WORK ITEM: Whenever a line in the data contains "almacenar", show that line.

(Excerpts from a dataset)
--- START ---

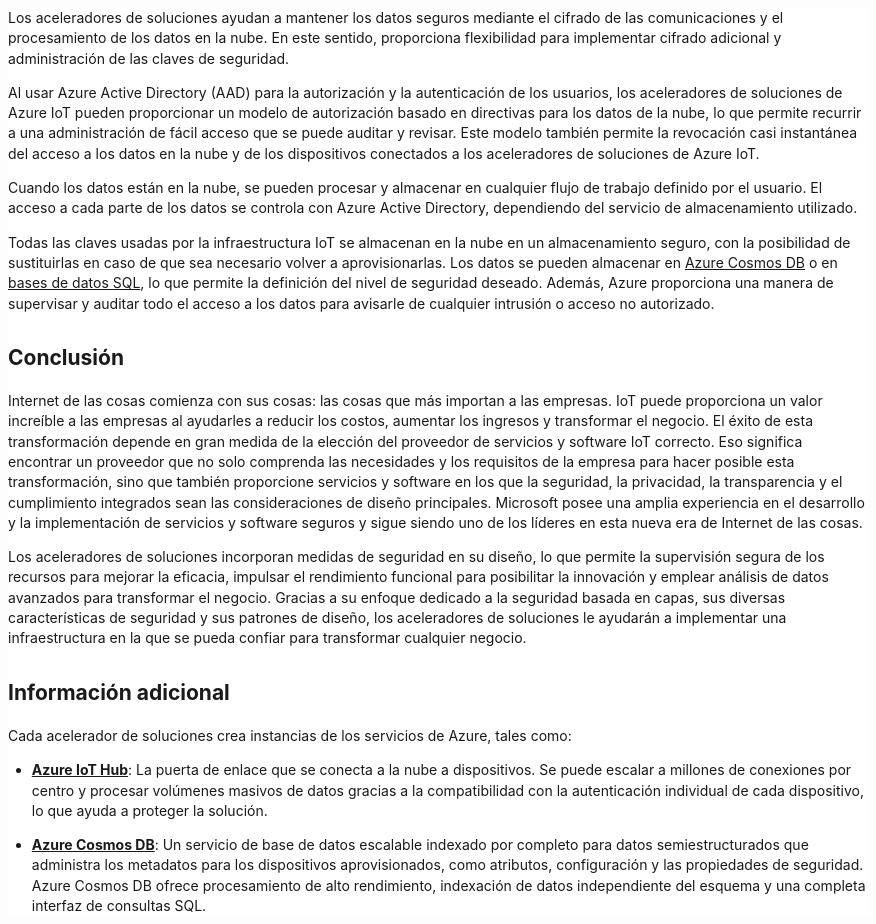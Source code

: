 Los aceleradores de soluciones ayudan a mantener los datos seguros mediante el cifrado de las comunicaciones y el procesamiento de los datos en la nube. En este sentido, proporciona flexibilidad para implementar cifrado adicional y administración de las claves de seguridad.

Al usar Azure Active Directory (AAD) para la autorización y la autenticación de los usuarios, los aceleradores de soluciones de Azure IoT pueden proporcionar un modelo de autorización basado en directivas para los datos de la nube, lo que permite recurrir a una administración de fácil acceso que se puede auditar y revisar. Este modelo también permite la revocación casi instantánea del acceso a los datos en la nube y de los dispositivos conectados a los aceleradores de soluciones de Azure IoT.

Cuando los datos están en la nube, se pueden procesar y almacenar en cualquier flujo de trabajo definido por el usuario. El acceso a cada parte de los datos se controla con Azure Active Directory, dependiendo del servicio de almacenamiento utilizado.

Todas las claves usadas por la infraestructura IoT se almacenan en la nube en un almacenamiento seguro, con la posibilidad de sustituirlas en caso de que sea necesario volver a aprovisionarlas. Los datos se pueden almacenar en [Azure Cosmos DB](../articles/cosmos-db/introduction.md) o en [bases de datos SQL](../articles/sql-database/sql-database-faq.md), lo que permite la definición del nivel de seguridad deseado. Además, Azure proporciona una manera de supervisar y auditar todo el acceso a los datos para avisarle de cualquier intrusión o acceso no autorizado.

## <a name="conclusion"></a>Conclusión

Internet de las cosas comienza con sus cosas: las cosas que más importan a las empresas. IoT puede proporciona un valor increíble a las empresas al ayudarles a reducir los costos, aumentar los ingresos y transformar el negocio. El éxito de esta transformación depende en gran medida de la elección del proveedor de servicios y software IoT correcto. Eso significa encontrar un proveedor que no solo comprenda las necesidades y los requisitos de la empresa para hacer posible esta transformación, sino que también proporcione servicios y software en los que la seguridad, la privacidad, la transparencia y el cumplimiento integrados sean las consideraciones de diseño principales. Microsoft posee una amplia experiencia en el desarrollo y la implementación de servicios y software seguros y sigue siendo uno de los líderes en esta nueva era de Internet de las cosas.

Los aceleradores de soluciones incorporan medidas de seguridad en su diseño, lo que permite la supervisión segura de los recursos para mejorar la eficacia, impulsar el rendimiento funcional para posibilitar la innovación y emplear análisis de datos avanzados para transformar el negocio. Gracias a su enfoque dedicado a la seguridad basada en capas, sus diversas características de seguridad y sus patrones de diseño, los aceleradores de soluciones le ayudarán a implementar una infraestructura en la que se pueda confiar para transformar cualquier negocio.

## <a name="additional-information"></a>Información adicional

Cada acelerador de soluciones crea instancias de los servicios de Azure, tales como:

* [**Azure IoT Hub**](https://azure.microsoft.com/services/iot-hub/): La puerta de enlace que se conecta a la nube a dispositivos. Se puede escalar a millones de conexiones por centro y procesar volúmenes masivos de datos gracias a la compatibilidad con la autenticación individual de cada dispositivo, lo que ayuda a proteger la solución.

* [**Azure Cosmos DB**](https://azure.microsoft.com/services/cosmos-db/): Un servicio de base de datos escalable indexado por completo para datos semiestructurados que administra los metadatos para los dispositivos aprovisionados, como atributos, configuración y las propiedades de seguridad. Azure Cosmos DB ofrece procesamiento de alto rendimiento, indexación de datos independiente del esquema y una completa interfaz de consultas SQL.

--- END ---

OUTPUT BELOW:
Cuando los datos están en la nube, se pueden procesar y almacenar en cualquier flujo de trabajo definido por el usuario. El acceso a cada parte de los datos se controla con Azure Active Directory, dependiendo del servicio de almacenamiento utilizado.
Todas las claves usadas por la infraestructura IoT se almacenan en la nube en un almacenamiento seguro, con la posibilidad de sustituirlas en caso de que sea necesario volver a aprovisionarlas. Los datos se pueden almacenar en [Azure Cosmos DB](../articles/cosmos-db/introduction.md) o en [bases de datos SQL](../articles/sql-database/sql-database-faq.md), lo que permite la definición del nivel de seguridad deseado. Además, Azure proporciona una manera de supervisar y auditar todo el acceso a los datos para avisarle de cualquier intrusión o acceso no autorizado.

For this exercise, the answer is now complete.